After a 2021 that was wrestling with the pandemic and lockdowns, it managed to promote 508,911 automobiles – simply 4% decrease than in 2020.
This yr, the projection is an 18% enchancment from the variety of automobiles bought in 2021. That is little doubt a tricky ask as 2021 was helped by the waiver on the gross sales and repair tax.
There will probably be the related waiver in the first half of this yr, however helped by a full exemption of excise and import duties for electrical automobiles (EVs).
There is little doubt the business will have the ability to prime the gross sales of the 274 EVs bought final yr. Demand will probably be there however there’s a lot that must be carried out to make sure that the infrastructure is in place.
Without correct charging stations, the business will nonetheless have the ability to promote automobiles as many Malaysians can simply depend on EVs for his or her day by day metropolis commute.
It is the interstate journey that’s going to be difficult however there may be not less than one petrol station operator that’s beginning to provide charging bays for individuals who wish to use EVs to journey.
Next will probably be the provide of EVs. Such automobiles are in excessive demand and with the chip scarcity acutely hitting the manufacturing of automobiles, it’s price watching how the supply commitments might be met for this yr.
The key factor is the authorities’s lengthy-time period dedication in the direction of EVs.

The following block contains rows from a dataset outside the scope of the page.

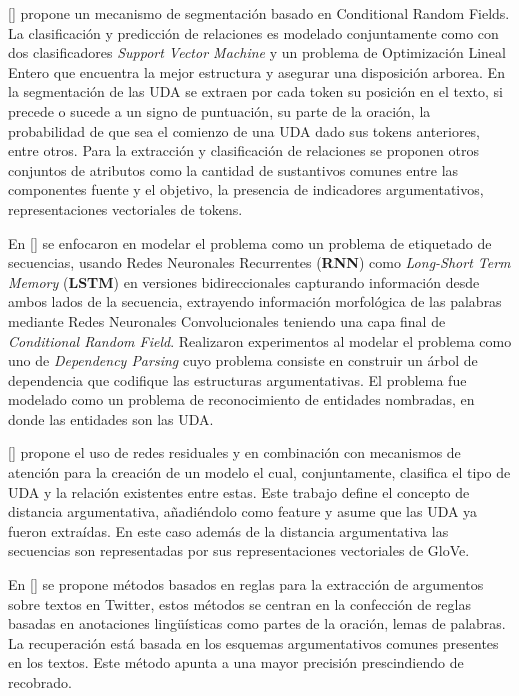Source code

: [\cite{stab2017parsing}] propone un mecanismo de segmentación basado en Conditional Random Fields. La clasificación
y predicción de relaciones es modelado conjuntamente como con dos clasificadores \emph{Support Vector Machine} y un problema
de Optimización Lineal Entero que encuentra la mejor estructura y asegurar una disposición arborea. En la segmentación
de las UDA se extraen por cada token su posición en el texto, si precede o sucede a un signo de puntuación, su parte de
la oración, la probabilidad de que sea el comienzo de una UDA dado sus tokens anteriores, entre otros. Para la extracción
y clasificación de relaciones se proponen otros conjuntos de atributos como la cantidad de sustantivos comunes entre
las componentes fuente y el objetivo, la presencia de indicadores argumentativos, representaciones vectoriales de tokens.

En [\cite{eger2017neural}] se enfocaron en
modelar el problema como un problema de etiquetado de secuencias, usando Redes Neuronales Recurrentes (\textbf{RNN}) como 
\emph{Long-Short Term Memory} (\textbf{LSTM}) en versiones bidireccionales capturando información desde ambos lados de la secuencia,
extrayendo información morfológica de las palabras mediante Redes Neuronales Convolucionales teniendo una capa final de
\emph{Conditional Random Field}. Realizaron experimentos al modelar el problema como uno de \emph{Dependency Parsing} cuyo problema
consiste en construir un árbol de dependencia que codifique las estructuras argumentativas. El problema fue modelado
como un problema de reconocimiento de entidades nombradas, en donde las entidades son las UDA.

[\cite{galassi2018argumentative}] propone el uso de redes residuales y en combinación con mecanismos de atención
para la creación de un modelo el cual, conjuntamente, clasifica el tipo de UDA y la relación existentes entre estas.
Este trabajo define el concepto de distancia argumentativa, añadiéndolo como feature y asume que las UDA ya fueron 
extraídas. En este caso además de la distancia argumentativa las secuencias son representadas por sus representaciones
vectoriales de GloVe.

En [\cite{dykes2020reconstructing}] se propone métodos basados en reglas para la extracción de argumentos sobre
textos en Twitter, estos métodos se centran en la confección de reglas basadas en anotaciones lingüísticas como
partes de la oración, lemas de palabras. La recuperación está basada en los esquemas argumentativos comunes presentes
en los textos. Este método apunta a una mayor precisión prescindiendo de recobrado.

By principally saying you’ll be able to usher in such automotive tax-free, EVs may have a value benefit in Malaysia. There is purpose why that is being carried out.

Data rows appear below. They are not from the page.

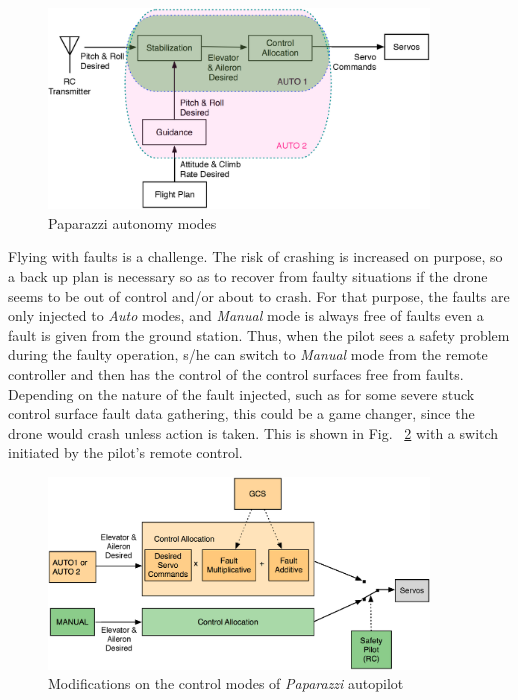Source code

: \begin{figure}[h]
\begin{center}
\includegraphics[width=0.9\textwidth]{figures/pprzControlModes}    %
\caption{Paparazzi autonomy modes} 
\label{fig:paparazziControlModes}
\end{center}
\end{figure}

Flying with faults is a challenge. 
The risk of crashing is increased on purpose, so a back up plan is necessary so as to recover from faulty situations if the drone seems to be out of control and/or about to crash. 
For that purpose, the faults are only injected to \emph{Auto} modes, and \emph{Manual} mode is always free of faults even a fault is given from the ground station. 
Thus, when the pilot sees a safety problem during the faulty operation, s/he can switch to \emph{Manual} mode from the remote controller and then has the control of the control surfaces free from faults. 
Depending on the nature of the fault injected, such as for some severe stuck control surface fault data gathering, this could be a game changer, since the drone would crash unless action is taken.  
This is shown in Fig. ~\ref{fig:faultInjectionPaparazzi} with a switch initiated by the pilot's remote control. 

\begin{figure}[h]
\begin{center}
\includegraphics[width=0.9\textwidth]{figures/faultInjectionPprz}    %
\caption{Modifications on the control modes of \emph{Paparazzi} autopilot} 
\label{fig:faultInjectionPaparazzi}
\end{center}
\end{figure}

Firstly, misplaced assortment on the tax waiver must be seen in context with the petrol subsidy the authorities pays. It is nearly ringgit for ringgit however in the lengthy-run, it’s extra useful if automobiles are EVs as they may assist decrease Malaysia’s carbon footprint and speed up the nation’s environmental, social, and governance-adoption.
A ringgit misplaced at present will probably be a ringgit earned tomorrow and there’s a profit if there may be an economically-pleasant transportation business. That will assist to decrease the penality paid by the giant oil palm and petrochemical business in the nation.